» **REQUIRED WORK**:
Pick every line from the data that holds the word "encontrarás".

[[ DATASET CONTENT, beginning ]]

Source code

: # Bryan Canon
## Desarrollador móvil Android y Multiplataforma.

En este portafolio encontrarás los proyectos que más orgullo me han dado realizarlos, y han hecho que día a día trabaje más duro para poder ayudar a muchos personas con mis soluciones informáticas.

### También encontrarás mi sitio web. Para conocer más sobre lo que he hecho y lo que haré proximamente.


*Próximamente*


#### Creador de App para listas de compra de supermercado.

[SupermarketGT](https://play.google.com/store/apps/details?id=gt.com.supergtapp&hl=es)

[[ DATASET CONTENT, end ]]
[[ DATASET CONTENT, beginning ]]

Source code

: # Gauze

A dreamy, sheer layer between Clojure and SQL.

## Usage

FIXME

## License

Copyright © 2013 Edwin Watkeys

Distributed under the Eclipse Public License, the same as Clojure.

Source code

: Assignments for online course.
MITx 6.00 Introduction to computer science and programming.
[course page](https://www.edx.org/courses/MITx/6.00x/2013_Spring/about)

[[ DATASET CONTENT, end ]]

» **RESULT OF THE TASK**:
En este portafolio encontrarás los proyectos que más orgullo me han dado realizarlos, y han hecho que día a día trabaje más duro para poder ayudar a muchos personas con mis soluciones informáticas.
### También encontrarás mi sitio web. Para conocer más sobre lo que he hecho y lo que haré proximamente.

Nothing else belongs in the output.